Все остальные тоже обратили внимание на состояние Жана. Каждый старался ободрить его и успокоить. Ольгер Шейтоф даже поделился своими запасами виски, от глотка которого Жану стало немного легче.
– Ты, наверное, очень устал?! – высказал предположение Поль Редон. – Тебе нужно поспать, да и всем нам тоже. Все согласились с этим предложением. Бодрствовать остались Строкер и Спейч. Остальные, включая раненого Поуперса, задремали, положив головы друг другу на плечи. Во сне на Жана навалилась череда кошмаров. Его поочередно убивали: то Барнетт, то Маршиш-хаан, а то и сам лорд Китченер из старинного дуэльного пистолета. В промежутках между убийствами мелькали лица Жорисы, Логаана, Леона, Поля и почему-то его тезки президента Крюгера. Появлялось и исчезало лицо Фанфана. Тот улыбался ему печально и манил рукой, словно звал куда-то. Но Жан за ним идти не хотел, хоть и сделал несколько шагов за уходящим вдаль Фанфаном. Но остановился возле глубокого обрыва. Перед ним сияло золотое распятие. И от его ослепительного блеска даже во сне закрылись глаза. И открылись наяву. Жан проснулся. На его плече, тихо дыша, спала Жориса. Напротив, склонив друг к другу головы, похрапывали Шейтоф и Строкер. Логаан дремал, прислонившись к окну. Леон и Поль прикорнули на боковой скамейке. Между Вейзеном и Спейчем, опрокинув назад седобородую голову, обмякнув в неестественной позе, сидел коммандант Поуперс и неподвижно смотрел в потолок вагона открытыми глазами. Он был явно мертв. Сорви-голова растолкал пастора Вейзена. Тот проснулся и сразу же взглянул на Поуперса. Его взгляд потемнел. – Я этого боялся больше всего, – с придыханием сказал Вейзен и перекрестился. И тут же один за другим стали просыпаться остальные. Они смотрели на мертвого и все как один осеняли себя крестом. Поуперса уложили на свободную скамью.
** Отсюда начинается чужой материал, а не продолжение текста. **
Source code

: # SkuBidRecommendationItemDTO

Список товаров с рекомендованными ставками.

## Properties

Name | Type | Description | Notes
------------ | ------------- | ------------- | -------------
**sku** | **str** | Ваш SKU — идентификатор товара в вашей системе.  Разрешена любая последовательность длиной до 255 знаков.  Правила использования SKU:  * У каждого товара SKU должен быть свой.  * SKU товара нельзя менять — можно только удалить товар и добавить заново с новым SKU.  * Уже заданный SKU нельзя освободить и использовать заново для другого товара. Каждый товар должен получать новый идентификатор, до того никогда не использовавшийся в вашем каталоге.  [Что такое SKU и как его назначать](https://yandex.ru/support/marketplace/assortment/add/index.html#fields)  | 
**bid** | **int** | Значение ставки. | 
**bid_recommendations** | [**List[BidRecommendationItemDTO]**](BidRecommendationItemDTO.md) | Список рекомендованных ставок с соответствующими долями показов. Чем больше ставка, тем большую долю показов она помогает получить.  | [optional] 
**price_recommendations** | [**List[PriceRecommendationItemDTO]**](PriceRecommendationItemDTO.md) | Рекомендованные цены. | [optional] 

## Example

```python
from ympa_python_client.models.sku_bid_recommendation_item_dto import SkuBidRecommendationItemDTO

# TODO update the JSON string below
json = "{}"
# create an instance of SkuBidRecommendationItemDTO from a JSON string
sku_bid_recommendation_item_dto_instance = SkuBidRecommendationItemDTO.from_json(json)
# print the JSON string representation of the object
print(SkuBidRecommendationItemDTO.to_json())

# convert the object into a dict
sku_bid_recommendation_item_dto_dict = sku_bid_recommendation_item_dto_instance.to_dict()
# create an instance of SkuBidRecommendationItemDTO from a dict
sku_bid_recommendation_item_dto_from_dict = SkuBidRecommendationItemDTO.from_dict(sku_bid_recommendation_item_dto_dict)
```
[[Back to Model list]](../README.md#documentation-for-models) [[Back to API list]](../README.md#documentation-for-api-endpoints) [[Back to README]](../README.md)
– Витбанк, Витбанк, – раздался по вагону голос проводника. – Прибываем через десять минут.
– Что будем делать? – спросил Логаан, глядя на Жана.
– Нужно действовать и немедленно! – решительно сказал Сорви-голова. Чувствовал он себя неважно, но силы воли ему было не занимать. – Вы трое, – он обратился к переодетым в улан Спейчу, Стро-керу и Шейтофу, – блокируете охрану. Если станут сопротивляться – стреляйте. Тут главное – внезапность. Кто возьмет на себя машиниста? – спросил Жан.
– Я, – сказал Леон. – В случае чего заменю его, и мы проскочим Витбанк на всех парах.
– Тогда на нас пятерых – пассажиры-офицеры. Пиит, вы можете передвигаться? – спросил Жан у Логаана.
– Конечно, я не так серьезно ранен, – ответил тот. – Хорошо, тогда действуем по команде. Быстро и слаженно.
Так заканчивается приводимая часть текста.